À quoi servent les débats : à donner du spectacle ou à chercher la vérité ? Heureusement, se réjouit l’écrivain Henri Quantin, qu’il reste des îlots de vrai débat qui résistent à l’envahisseur communicationnel, comme l’émission « Répliques » d’Alain Finkielkraut.
« Il faudrait ne jamais débattre. » Étonnante fulgurance de Philippe Muray, dans un texte de 2003 repris dans le troisième volume de ses Exorcismes spirituels (Belles Lettres). Pourquoi cette maxime définitive ? En apparence, elle dit le refus de discuter : toute pensée magistrale s’impose par sa hauteur de vue et par son écart avec le lieu commun ; elle tranche dans le vif et ne se soumet pas à la comédie médiatique du pour et du contre. Lassé d’un appel au débat proféré par ceux-là mêmes qui ont par avance fait la liste de ce qui ne fait plus débat, Muray dénonçait le cirque télévisuel par des mots percutants : « On convoque de grands problèmes et on les dissout au fur et à mesure qu’on les mouline dans la machine de la communication. Et plus il y a de débat, moins il y a de réel. »

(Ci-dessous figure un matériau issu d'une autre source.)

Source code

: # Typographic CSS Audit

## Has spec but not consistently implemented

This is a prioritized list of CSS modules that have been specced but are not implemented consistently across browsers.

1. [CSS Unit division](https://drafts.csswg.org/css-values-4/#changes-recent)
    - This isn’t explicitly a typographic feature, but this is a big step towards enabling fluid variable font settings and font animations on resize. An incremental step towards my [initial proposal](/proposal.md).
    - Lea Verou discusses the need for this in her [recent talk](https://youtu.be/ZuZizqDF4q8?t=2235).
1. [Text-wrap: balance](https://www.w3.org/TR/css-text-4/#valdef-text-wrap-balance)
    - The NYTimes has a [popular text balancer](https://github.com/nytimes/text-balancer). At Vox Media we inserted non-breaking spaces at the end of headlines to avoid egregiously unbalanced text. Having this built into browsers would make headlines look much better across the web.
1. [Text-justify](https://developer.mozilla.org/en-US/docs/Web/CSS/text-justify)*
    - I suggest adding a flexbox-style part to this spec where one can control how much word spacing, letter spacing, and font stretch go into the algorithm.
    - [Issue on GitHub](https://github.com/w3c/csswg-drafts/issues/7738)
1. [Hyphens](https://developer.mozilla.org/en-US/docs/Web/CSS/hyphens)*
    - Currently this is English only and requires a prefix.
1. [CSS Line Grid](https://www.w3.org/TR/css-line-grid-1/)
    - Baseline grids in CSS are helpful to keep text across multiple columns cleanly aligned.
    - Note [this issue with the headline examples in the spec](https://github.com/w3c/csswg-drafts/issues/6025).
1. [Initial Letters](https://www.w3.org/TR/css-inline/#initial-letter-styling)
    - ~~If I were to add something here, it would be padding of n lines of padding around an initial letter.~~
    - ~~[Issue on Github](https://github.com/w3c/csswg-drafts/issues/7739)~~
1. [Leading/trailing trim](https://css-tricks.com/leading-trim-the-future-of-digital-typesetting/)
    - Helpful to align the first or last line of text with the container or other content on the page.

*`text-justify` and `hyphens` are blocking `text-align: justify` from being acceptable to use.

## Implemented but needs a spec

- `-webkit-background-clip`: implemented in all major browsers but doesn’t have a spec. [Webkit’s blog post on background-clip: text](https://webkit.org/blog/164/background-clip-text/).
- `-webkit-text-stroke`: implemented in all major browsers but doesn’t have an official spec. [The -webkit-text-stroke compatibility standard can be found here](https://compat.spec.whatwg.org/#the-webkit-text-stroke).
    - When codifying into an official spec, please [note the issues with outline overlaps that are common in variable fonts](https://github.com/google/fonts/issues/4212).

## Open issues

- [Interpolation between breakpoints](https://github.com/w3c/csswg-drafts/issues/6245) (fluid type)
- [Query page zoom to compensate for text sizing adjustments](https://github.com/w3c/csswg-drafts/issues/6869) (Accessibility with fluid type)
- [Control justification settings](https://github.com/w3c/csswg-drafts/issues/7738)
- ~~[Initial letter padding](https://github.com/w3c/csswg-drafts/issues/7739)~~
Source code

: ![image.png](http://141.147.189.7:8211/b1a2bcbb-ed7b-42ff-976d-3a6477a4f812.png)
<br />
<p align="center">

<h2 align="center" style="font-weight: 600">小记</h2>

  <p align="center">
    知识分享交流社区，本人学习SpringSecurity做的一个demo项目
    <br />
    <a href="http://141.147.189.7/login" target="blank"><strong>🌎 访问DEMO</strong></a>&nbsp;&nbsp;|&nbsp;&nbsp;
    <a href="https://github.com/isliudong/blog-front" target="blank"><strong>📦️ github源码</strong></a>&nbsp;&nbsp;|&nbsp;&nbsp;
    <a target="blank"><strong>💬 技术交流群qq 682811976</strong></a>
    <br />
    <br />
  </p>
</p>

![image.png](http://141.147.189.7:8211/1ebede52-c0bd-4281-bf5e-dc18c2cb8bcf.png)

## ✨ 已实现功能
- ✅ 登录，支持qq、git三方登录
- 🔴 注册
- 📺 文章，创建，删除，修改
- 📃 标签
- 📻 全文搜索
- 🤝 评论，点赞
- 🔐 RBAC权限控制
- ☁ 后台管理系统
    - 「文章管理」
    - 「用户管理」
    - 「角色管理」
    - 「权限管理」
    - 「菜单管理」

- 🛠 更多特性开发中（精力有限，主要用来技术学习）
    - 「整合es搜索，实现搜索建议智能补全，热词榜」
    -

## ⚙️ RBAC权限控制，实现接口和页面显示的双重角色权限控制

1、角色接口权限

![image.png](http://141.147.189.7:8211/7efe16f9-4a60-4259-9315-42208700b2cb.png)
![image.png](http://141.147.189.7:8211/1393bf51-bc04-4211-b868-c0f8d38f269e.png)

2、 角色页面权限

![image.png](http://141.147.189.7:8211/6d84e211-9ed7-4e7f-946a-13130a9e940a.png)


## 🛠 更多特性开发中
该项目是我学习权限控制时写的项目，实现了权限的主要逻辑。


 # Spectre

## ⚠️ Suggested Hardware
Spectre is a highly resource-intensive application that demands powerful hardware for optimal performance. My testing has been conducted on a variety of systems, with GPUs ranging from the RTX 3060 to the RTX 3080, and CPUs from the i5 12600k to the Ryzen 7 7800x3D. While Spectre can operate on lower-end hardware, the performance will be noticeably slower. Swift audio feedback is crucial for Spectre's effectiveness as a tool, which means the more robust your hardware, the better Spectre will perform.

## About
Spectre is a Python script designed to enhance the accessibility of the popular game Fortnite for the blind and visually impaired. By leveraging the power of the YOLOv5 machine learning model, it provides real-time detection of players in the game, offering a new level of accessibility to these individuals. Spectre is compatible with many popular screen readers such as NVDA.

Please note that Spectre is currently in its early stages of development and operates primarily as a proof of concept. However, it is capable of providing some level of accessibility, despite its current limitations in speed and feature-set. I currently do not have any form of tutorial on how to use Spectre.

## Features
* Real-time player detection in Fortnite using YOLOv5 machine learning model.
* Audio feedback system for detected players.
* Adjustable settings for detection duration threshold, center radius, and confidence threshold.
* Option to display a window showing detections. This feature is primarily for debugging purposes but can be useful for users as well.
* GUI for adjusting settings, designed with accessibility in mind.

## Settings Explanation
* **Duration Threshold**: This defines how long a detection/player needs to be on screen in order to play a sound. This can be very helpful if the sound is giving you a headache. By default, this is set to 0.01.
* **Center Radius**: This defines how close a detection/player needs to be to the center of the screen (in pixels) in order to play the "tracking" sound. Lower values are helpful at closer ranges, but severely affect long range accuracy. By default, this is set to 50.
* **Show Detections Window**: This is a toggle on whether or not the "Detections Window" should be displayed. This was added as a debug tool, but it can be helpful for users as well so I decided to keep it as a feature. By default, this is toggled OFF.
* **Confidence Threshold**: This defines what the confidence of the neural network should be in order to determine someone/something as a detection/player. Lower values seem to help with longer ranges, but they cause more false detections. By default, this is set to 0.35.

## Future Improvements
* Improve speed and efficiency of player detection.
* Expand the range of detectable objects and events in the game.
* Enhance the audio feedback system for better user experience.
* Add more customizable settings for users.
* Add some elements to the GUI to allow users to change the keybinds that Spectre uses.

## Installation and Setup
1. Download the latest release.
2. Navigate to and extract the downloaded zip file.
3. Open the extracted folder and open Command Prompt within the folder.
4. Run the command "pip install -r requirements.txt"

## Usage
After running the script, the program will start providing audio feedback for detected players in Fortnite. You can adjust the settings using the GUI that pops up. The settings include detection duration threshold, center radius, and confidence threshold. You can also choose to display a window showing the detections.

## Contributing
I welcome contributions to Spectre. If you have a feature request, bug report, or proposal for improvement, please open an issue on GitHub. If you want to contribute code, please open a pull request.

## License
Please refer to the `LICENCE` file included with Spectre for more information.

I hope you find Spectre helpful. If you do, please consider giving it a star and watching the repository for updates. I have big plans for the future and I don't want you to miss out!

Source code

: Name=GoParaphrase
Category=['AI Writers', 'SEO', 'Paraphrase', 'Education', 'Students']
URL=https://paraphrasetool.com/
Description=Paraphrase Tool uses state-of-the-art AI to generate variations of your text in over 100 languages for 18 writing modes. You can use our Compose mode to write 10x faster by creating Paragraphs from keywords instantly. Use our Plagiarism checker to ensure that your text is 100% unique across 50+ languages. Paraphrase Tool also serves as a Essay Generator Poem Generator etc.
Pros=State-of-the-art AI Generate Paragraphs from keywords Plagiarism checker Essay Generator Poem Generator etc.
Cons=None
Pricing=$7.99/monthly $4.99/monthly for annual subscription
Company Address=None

Se rapprocher de la vérité
On le sait en outre depuis Platon, la puissance de la démagogie mine la parole publique, ce que renforce encore le monde du spectacle. À l’issue d’un débat télévisé, le plus convaincant est-il le candidat au programme le plus juste ou le meilleur orateur ? Celui dont l’argumentation est la plus fine ou celui qui cabotine le mieux devant la caméra ? Celui qui recherche le bien commun ou celui qui flatte les instincts ? Le plus cultivé ou le mieux habillé ?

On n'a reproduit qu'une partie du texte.